▸ Prompt
Please return every line in the entries below with the word "server" in it.

▸ Input records
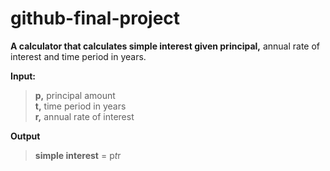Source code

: # github-final-project 

**A calculator that calculates simple interest given principal,** annual rate of interest and time period in years. 

**Input:** 
> **p,** principal amount \
> **t,** time period in years \
> **r,** annual rate of interest 

**Output** 
> **simple interest** = p*t*r
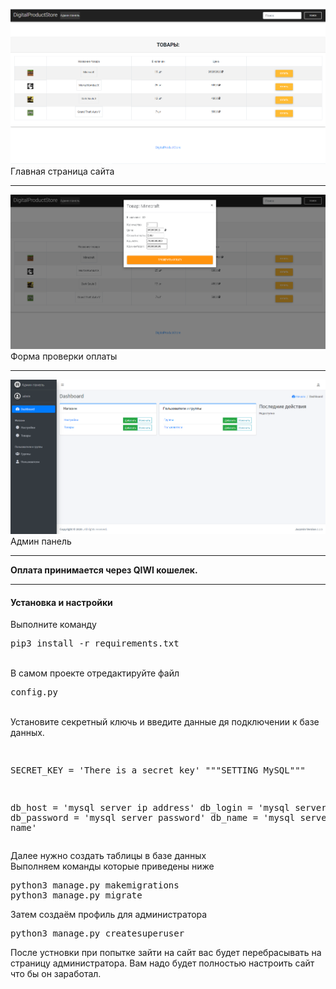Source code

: ![alt text](Screenshot_1.png "Главная страница сайта")​
Главная страница сайта
***
![alt text](Screenshot_2.png "Форма проверки оплаты")​
Форма проверки оплаты
***
![alt text](Screenshot_3.png "Админ панель")​
Админ панель
***
<b>Оплата принимается через QIWI кошелек.</b>
***
<h4>Установка и настройки</h4>

Выполните команду 
<pre>pip3 install -r requirements.txt</pre>
<br>
В самом проекте отредактируйте файл
<pre>config.py</pre>
<br>
Установите секретный ключь и введите данные дя подключении к базе данных.
<pre>

SECRET_KEY = 'There is a secret key'
"""SETTING MySQL"""

db_host = 'mysql server ip address'
db_login = 'mysql server login'
db_password = 'mysql server password'
db_name = 'mysql server basedata name'
</pre>

Далее нужно создать таблицы в базе данных
<br>
Выполняем команды которые приведены ниже
<pre>
python3 manage.py makemigrations
python3 manage.py migrate
</pre>
Затем создаём профиль для администратора
<pre>
python3 manage.py createsuperuser
</pre>

После устновки при попытке зайти на сайт вас будет перебрасывать на страницу администратора.
Вам надо будет полностью настроить сайт что бы он заработал.
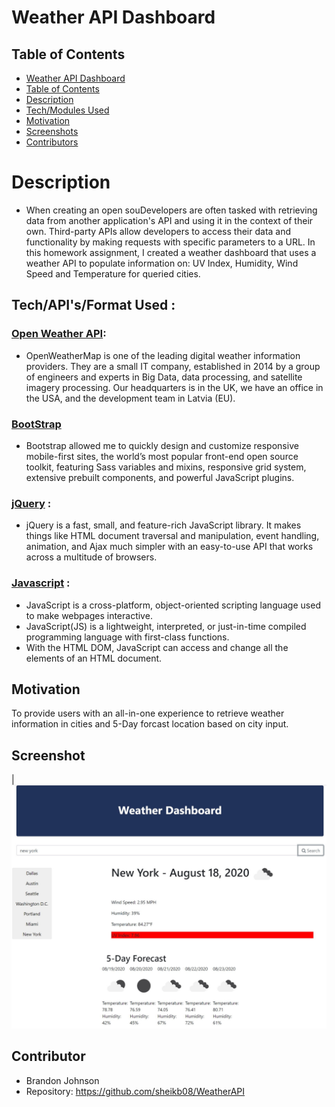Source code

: # Weather API Dashboard

## Table of Contents
  - [Weather API Dashboard](#weather-api-dashboard)
  - [Table of Contents](#table-of-contents)
  - [Description](#description)
  - [Tech/Modules Used](#tech/api's/format-used)
  - [Motivation](#motivation)
  - [Screenshots](#screenshot)
  - [Contributors](#contributor)

# Description
* When creating an open souDevelopers are often tasked with retrieving data from another application's API and using it in the context of their own. Third-party APIs allow developers to access their data and functionality by making requests with specific parameters to a URL. In this homework assignment, I created a weather dashboard that uses a weather API to populate information on: 
UV Index, Humidity, Wind Speed and Temperature for queried cities.

## Tech/API's/Format Used :

### [Open Weather API](https://openweathermap.org/api):
* OpenWeatherMap is one of the leading digital weather information providers. They are a small IT company, established in 2014 by a group of engineers and experts in Big Data, data processing, and satellite imagery processing. Our headquarters is in the UK, we have an office in the USA, and the development team in Latvia (EU).

### [BootStrap](https://getbootstrap.com/)
* Bootstrap allowed me to quickly design and customize responsive mobile-first sites, the world’s most popular front-end open source toolkit, featuring Sass variables and mixins, responsive grid system, extensive prebuilt components, and powerful JavaScript plugins.

### [jQuery](https://jquery.com/) : 
* jQuery is a fast, small, and feature-rich JavaScript library. It makes things like HTML document traversal and manipulation, event handling, animation, and Ajax much simpler with an easy-to-use API that works across a multitude of browsers.

### [Javascript](https://developer.mozilla.org/en-US/docs/Web/JavaScript) : 
* JavaScript is a cross-platform, object-oriented scripting language used to make webpages interactive.
* JavaScript(JS) is a lightweight, interpreted, or just-in-time compiled programming language with first-class functions. 
* With the HTML DOM, JavaScript can access and change all the elements of an HTML document.


## Motivation 
To provide users with an all-in-one experience to retrieve weather information in cities and 5-Day forcast location based on city input. 

## Screenshot  
|![Command Line Screenshot](images/screen.JPG)


## Contributor
* Brandon Johnson
* Repository: https://github.com/sheikb08/WeatherAPI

▸ Exercise response
db_host = 'mysql server ip address'
db_login = 'mysql server login'
db_password = 'mysql server password'
db_name = 'mysql server basedata name'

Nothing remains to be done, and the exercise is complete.